東京電力福島第1原子力発電所事故の避難指示が5日午前0時に解除された福島県楢葉町で同日、復興祈念式典が開かれた。松本幸英町長はあいさつで「避難地域の自治体の道しるべとなるよう、必ず復興を実現させる」と述べた。会場の町立こども園の園庭では記念植樹が行われた。
避難指示解除を記念し、植樹したエノキに水やりをする子どもたち(5日午前、福島県楢葉町)=写真 湯沢華織
いわき市の仮設校舎に通う町立小学校4年の立花克磨君(10)は式典で作文を披露。「今日は僕にとって、とってもうれしい日。大好きな自分の家に帰って住むことができる。広い家で犬を飼いたい」と読み上げた。町内の小中学校は再開していないため、週末だけ自宅に戻るという。
式典後、取材に応じた松本町長は若い世代を中心に帰還をためらう町民が多いことや、除染作業が一巡した後も残る高線量地点への対処などを課題に挙げ「町民と一緒に前に進んでいかなくてはならない」と話した。
町役場は事故後、多くの町民が避難したいわき市に機能を移していたが、昨年6月から「帰町準備室」として町内の本庁舎で業務を再開。5日は同室の看板を取り外し、本来の町役場として再スタートした。この日は町の駐在所も再開。福島県警双葉署の特別警戒隊がパトロールをした。
町内では除染で出た廃棄物が仮置き場に積み上がり、住民の避難中に傷んだ箇所の改修が終わっていない民家も多い。5日午前には自宅の草むしりなどに汗を流す住民の姿も見られた。
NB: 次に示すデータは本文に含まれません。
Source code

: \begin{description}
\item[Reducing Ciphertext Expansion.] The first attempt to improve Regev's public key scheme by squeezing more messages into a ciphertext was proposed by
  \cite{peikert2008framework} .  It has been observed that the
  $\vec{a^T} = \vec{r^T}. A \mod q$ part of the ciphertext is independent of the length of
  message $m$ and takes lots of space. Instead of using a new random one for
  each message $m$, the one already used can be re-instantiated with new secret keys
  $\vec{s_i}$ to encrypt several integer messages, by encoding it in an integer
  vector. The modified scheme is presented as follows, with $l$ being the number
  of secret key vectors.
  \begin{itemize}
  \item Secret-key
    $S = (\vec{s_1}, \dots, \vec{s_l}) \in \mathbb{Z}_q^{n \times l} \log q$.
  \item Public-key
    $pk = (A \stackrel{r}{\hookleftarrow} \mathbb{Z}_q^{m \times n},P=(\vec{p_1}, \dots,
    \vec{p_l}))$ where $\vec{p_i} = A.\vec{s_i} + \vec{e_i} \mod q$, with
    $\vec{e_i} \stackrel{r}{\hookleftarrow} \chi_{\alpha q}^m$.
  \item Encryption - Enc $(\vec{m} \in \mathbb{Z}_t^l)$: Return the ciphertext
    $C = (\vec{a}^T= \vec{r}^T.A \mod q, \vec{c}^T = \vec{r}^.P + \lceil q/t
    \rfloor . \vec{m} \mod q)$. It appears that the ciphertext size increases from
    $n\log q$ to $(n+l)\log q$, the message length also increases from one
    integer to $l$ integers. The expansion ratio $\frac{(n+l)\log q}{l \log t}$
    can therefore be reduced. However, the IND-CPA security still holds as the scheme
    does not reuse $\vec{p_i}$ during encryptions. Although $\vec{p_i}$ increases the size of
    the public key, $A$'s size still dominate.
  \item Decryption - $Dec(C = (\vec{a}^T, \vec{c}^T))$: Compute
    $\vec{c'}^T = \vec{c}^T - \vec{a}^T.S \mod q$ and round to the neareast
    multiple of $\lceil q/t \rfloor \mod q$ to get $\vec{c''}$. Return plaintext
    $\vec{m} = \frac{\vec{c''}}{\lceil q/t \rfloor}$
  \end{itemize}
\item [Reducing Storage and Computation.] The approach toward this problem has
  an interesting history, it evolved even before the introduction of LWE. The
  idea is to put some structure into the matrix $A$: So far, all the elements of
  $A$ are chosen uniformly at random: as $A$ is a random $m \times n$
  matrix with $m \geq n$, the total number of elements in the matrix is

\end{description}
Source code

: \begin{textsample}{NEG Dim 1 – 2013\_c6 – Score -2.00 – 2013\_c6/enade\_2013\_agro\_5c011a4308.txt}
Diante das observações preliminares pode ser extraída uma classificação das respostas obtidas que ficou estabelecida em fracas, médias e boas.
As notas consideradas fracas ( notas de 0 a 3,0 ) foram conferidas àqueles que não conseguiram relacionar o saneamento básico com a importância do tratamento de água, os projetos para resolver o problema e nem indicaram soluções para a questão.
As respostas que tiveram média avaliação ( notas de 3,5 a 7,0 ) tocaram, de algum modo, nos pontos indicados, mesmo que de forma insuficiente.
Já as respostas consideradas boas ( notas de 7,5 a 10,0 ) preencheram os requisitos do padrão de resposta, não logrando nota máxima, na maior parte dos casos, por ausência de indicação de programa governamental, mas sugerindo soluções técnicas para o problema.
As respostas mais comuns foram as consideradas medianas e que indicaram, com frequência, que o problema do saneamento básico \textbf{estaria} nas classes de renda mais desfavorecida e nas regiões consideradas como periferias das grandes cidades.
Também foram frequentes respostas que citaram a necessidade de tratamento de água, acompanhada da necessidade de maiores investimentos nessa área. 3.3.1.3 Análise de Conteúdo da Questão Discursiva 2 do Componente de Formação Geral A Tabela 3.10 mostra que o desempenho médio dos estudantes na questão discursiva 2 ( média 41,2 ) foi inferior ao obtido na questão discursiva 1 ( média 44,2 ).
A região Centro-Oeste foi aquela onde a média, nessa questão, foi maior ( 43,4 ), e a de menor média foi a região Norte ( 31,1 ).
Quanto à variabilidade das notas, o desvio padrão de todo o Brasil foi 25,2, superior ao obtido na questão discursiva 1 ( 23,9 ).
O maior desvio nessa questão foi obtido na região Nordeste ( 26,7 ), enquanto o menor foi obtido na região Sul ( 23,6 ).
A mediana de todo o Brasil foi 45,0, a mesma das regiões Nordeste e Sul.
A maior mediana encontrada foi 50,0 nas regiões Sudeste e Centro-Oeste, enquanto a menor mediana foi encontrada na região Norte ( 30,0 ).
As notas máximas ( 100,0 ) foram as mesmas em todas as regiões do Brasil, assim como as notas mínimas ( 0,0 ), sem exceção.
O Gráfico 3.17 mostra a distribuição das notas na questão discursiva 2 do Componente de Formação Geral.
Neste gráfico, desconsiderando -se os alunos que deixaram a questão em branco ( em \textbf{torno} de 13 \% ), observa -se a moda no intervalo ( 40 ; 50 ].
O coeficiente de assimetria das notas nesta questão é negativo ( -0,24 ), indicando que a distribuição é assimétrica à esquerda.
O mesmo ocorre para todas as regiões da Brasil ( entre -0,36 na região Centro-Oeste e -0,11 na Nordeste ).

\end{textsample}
楢葉町は2011年3月11日の事故発生後、ほぼ全域が福島第1原発から20キロ圏内の警戒区域となった。2012年に避難指示解除準備区域に移行。原則宿泊はできないが、日中の自宅への立ち入りは自由になった。今年4月からは避難指示の解除に向け、住民が夜間も滞在できる準備宿泊が始まった。
楢葉町の解除前の時点で、福島県では県内外に約10万7千人が避難している。